Udp_send_channel: this is also an important section. You can define multiple such segments. However, if you only have one cluster in a LAN, this section can also work well by default. By default, ganglia uses multicast to send monitoring data. The mcast_join variable specifies multicast groups. However, not all environments are suitable for multicasting. For example, my environment is not suitable for multicasting. Fortunately, ganglia also supports unicast, the host variable specifies that a gmond Server accepts monitoring data. It is worth noting that mcast_join and host cannot appear in a channel at the same time. Port: Specifies the port number. TTL indicates that the hop count is generally 1. If you need to pass through gmond, You need to modify the hop count.
Udp_recv_channel segment: it corresponds to the udp_send_channel segment. You can also set multiple segments. If you use the unicast method, pay attention to the IP address pointed out by the Bind Variable. All your other gmond can be accessed. In fact, you can use 0.0.0.0
Tcp_accept_channel: Specifies a port. You can use TCP to read monitoring data in XML format from this port.
Modules and collection_group:
This modules area contains the configuration data loaded for each module. It should contain one or more module subnodes. Each module sub-node contains the name of the measurement module, the language in it, and other parameter descriptions: The name corresponds to the name of the created module (. (End of Py) language unless you write your module in C/C ++, you must explicitly declare the language used by the module. Declare 'python' as your language and tell gmond to search for your module files in the python_modules directory. Each Param subnode of param has a name and a value. They form a name/value pair and are passed as parameters to the metric_init () function described above. This parameter is of the dictionary type. 'name' is the key and 'value' is the value. Therefore, you can customize your parameters as follows:
Collection_group
The remaining parts of the configuration file have the same format: collection_group or metric. Reading the help document of gmond. conf is very rewarding, but we will briefly introduce the collection_group command in the example. Collect_every or collect_oncecollect_every tells gmond how often (in seconds) to collect data from measurements defined in collection_group ). In this example, the 'temp 'metric is collected every 10 seconds. You can also set collect_once = Yes command gmond to collect static measurements, which will be collected once at gmond startup. This is useful for things that will not change during running (such as the number of CPUs running) time_threshold reports the measurement data to ganglia at its maximum frequency (in seconds ). In this example, the temp module reports at least once every 50 seconds. This command will be discarded when the collected metric value is greater than the 'value _ threshold 'defined by metirc. Metric: This is where you define special metric settings.
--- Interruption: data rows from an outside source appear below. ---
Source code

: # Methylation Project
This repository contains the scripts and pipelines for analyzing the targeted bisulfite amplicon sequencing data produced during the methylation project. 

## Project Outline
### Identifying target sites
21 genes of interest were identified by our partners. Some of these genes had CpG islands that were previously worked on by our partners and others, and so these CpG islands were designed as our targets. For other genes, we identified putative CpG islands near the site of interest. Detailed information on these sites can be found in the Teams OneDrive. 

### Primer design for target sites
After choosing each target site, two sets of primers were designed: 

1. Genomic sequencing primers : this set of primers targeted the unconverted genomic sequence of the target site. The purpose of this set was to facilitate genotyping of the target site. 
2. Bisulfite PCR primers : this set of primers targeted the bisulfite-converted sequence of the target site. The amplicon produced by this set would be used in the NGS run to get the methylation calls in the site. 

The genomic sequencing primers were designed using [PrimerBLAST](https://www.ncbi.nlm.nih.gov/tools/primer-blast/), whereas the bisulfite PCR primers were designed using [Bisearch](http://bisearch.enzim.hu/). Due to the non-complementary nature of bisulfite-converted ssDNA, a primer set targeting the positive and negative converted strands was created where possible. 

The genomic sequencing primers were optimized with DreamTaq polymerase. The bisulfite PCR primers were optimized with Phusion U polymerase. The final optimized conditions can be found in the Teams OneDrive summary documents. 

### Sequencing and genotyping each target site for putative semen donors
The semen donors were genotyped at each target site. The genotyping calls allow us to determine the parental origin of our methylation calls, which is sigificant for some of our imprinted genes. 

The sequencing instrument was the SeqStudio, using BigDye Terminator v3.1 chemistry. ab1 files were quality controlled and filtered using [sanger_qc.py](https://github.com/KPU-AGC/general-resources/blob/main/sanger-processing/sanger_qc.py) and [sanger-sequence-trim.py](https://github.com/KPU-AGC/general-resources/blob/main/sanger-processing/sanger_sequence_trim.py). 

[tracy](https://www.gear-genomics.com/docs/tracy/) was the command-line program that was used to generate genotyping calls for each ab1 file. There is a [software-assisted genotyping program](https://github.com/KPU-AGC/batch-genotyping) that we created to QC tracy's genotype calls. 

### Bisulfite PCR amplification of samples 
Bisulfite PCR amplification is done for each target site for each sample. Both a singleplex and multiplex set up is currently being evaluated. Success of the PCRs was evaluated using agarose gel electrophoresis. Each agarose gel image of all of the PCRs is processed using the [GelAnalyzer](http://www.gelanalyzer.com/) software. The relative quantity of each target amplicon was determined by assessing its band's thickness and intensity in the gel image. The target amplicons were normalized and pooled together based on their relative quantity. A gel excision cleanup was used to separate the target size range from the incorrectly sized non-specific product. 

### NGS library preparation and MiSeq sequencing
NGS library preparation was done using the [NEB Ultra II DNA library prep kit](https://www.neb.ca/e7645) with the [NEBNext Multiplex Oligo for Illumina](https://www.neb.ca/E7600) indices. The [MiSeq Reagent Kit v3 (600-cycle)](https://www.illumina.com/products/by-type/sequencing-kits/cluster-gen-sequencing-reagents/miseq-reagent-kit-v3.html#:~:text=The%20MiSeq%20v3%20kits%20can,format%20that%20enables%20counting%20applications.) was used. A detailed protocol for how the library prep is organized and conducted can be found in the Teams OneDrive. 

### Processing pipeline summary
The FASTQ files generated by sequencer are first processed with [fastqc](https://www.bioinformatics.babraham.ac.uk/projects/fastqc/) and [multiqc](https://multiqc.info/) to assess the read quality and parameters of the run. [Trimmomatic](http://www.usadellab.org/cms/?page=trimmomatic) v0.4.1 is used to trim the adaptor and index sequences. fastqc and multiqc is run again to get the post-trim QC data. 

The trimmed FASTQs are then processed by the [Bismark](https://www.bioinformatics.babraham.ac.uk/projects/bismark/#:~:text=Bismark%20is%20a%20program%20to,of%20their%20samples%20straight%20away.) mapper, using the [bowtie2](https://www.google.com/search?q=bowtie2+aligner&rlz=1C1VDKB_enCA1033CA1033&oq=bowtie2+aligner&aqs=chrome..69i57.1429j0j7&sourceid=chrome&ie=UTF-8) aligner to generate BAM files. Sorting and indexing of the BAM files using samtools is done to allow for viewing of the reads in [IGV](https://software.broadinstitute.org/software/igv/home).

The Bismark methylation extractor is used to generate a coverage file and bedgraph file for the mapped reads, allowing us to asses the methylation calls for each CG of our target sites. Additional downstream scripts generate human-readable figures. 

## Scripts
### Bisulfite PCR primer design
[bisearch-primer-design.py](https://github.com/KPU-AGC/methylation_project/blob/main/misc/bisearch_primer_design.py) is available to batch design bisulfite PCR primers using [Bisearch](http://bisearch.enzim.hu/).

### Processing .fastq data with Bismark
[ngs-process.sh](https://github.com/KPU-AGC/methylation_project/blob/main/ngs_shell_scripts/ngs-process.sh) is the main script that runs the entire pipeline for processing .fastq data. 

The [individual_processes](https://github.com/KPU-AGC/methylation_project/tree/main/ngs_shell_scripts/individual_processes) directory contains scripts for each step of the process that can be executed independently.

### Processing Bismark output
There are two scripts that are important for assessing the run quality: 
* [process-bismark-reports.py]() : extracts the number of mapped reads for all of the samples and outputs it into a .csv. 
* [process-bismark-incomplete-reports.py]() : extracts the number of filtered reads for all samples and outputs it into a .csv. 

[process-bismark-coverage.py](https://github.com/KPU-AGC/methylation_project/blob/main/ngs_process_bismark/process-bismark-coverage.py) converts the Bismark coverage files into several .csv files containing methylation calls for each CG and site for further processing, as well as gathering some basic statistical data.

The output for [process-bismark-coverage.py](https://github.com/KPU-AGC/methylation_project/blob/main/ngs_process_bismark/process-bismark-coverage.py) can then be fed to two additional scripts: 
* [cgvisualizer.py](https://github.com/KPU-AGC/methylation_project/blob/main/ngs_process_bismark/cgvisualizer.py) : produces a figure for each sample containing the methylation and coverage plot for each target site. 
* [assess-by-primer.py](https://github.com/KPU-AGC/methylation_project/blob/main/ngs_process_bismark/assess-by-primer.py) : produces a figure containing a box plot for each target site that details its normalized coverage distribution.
Name: The name of a special metric. It is also defined in the descriptor dictionary type in your module.
Title: an optional friendly metric name, which will be displayed at the ganglia foreground.
Value_threshold: if the value of the collected metric report (unit defined in your descriptor) exceeds the value defined here, then it will report to ganglia and ignore the 'Time _ threshold 'parameter defined in collection_group.